Collected data
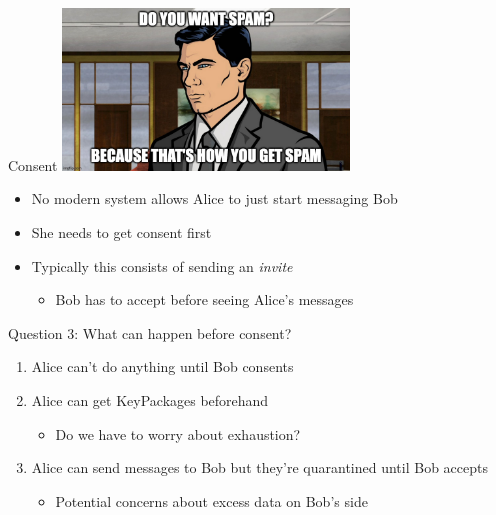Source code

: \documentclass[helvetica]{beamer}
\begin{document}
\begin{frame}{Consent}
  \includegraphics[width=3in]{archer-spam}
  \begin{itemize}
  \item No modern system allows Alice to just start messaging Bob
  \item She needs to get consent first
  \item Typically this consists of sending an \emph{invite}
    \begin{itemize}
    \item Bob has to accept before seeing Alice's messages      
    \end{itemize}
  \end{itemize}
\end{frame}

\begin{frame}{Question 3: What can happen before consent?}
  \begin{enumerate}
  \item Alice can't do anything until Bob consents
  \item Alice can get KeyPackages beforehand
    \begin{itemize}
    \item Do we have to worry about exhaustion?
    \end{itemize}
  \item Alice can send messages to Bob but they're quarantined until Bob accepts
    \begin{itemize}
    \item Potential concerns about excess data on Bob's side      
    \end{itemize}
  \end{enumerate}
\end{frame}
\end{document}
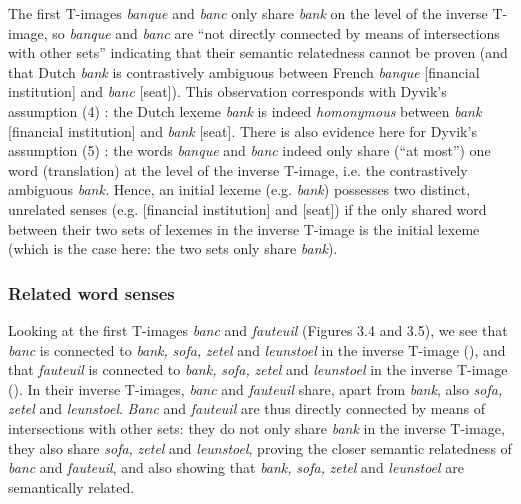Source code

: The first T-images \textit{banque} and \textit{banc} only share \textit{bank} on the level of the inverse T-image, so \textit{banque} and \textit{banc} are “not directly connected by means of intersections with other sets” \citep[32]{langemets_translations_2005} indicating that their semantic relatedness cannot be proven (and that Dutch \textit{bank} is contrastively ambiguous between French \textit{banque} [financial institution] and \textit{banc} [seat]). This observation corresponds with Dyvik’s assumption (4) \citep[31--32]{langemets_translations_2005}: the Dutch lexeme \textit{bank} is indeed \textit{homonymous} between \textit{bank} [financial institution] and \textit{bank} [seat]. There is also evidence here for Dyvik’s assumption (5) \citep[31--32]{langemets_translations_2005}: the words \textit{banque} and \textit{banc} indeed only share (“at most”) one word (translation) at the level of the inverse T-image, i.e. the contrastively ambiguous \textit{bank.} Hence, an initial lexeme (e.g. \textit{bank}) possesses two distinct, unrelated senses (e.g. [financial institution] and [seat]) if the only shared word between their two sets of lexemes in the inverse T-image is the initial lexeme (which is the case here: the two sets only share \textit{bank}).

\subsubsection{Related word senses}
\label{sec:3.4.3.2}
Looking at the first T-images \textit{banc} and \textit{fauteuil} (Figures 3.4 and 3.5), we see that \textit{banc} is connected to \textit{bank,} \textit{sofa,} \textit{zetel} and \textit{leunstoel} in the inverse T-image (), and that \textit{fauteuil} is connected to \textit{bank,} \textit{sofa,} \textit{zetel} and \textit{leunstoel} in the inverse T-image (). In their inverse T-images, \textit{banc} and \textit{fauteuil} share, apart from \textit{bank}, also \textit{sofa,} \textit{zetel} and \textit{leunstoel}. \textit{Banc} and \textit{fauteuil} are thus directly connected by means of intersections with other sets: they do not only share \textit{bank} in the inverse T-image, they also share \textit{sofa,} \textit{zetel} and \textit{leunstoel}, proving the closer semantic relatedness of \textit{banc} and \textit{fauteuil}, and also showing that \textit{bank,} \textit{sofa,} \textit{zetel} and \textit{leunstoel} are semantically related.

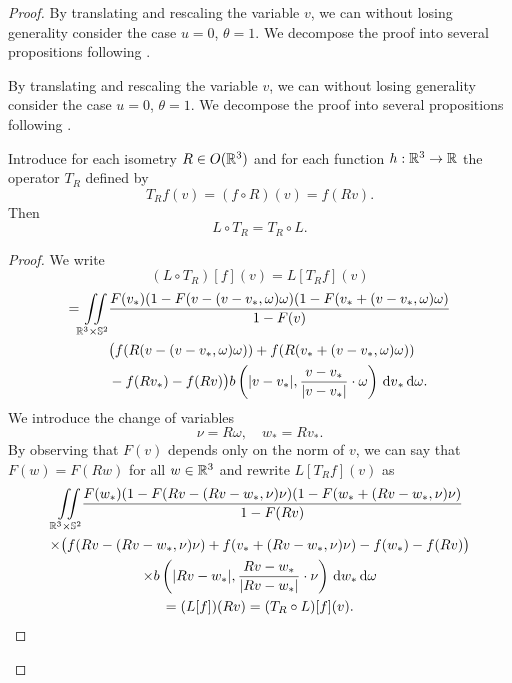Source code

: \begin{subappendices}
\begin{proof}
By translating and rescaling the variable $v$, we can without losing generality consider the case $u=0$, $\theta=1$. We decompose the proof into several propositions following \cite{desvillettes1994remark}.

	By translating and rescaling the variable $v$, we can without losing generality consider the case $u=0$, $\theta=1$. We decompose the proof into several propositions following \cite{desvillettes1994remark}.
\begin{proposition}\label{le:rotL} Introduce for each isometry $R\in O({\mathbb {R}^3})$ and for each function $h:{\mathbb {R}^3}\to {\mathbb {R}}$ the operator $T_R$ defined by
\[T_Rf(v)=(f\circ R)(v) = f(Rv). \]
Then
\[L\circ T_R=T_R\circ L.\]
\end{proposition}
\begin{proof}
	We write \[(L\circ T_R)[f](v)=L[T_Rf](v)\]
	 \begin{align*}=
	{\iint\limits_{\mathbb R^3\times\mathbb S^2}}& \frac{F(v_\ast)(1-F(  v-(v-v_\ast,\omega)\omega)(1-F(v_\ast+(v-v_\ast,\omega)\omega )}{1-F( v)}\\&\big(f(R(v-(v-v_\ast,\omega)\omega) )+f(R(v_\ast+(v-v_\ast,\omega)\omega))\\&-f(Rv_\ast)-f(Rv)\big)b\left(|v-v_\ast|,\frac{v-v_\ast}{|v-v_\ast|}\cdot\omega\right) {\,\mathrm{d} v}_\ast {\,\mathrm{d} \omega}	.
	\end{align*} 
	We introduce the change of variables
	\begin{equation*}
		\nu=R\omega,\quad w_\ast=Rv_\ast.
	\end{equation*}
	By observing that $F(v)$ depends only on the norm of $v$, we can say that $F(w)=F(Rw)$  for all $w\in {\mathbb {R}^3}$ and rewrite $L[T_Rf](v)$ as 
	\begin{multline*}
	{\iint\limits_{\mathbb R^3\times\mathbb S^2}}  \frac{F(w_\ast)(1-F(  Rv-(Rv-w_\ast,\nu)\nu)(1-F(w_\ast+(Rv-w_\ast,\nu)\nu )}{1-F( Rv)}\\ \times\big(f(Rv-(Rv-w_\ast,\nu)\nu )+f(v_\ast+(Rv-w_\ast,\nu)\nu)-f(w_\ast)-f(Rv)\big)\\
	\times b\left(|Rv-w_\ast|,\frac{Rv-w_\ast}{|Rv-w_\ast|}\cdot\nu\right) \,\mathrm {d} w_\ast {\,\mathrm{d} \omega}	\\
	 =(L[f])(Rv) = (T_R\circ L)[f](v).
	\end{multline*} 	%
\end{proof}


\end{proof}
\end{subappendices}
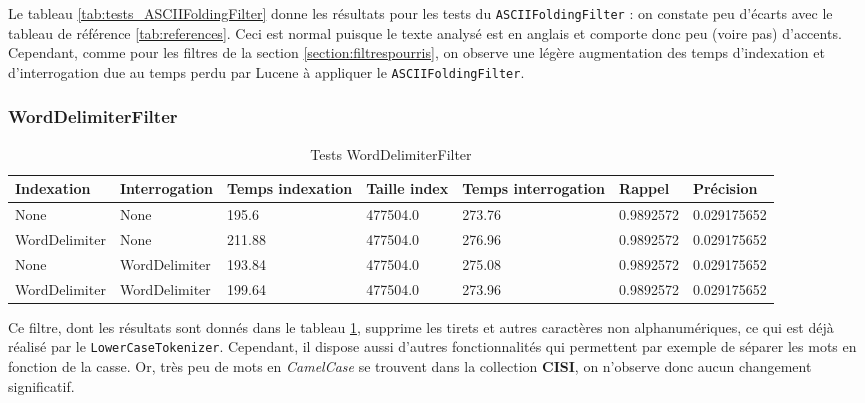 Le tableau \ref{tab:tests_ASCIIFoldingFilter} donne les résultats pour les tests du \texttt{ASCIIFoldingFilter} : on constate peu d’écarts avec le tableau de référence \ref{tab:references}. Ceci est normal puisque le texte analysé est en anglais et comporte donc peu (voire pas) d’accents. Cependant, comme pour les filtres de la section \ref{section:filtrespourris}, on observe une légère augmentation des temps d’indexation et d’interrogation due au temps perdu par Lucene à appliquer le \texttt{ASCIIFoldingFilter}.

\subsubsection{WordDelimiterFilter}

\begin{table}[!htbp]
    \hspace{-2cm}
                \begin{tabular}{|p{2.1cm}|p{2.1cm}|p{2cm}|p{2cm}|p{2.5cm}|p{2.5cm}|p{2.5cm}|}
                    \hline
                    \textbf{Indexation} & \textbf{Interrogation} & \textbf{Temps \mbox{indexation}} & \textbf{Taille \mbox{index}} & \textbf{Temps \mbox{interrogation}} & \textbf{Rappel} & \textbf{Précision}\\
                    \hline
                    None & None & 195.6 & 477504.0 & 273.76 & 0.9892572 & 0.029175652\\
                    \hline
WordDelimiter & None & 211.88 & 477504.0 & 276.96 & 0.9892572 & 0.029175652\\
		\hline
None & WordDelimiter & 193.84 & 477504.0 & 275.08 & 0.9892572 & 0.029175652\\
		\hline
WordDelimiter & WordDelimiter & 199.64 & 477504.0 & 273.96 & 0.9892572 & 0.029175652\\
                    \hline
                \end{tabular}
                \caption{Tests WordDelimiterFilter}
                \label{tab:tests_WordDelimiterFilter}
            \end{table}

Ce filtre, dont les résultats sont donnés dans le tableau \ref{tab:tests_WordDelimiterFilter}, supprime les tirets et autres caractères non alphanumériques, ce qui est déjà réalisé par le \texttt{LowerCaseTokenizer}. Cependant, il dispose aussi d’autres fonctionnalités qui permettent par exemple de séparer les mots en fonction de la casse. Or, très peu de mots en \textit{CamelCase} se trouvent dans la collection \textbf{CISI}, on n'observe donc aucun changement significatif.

**Requirement**
Search the data above for "right" and copy every line where it turns up.

**Response**
	{\iint\limits_{\mathbb R^3\times\mathbb S^2}}& \frac{F(v_\ast)(1-F(  v-(v-v_\ast,\omega)\omega)(1-F(v_\ast+(v-v_\ast,\omega)\omega )}{1-F( v)}\\&\big(f(R(v-(v-v_\ast,\omega)\omega) )+f(R(v_\ast+(v-v_\ast,\omega)\omega))\\&-f(Rv_\ast)-f(Rv)\big)b\left(|v-v_\ast|,\frac{v-v_\ast}{|v-v_\ast|}\cdot\omega\right) {\,\mathrm{d} v}_\ast {\,\mathrm{d} \omega}	.
	\times b\left(|Rv-w_\ast|,\frac{Rv-w_\ast}{|Rv-w_\ast|}\cdot\nu\right) \,\mathrm {d} w_\ast {\,\mathrm{d} \omega}	\\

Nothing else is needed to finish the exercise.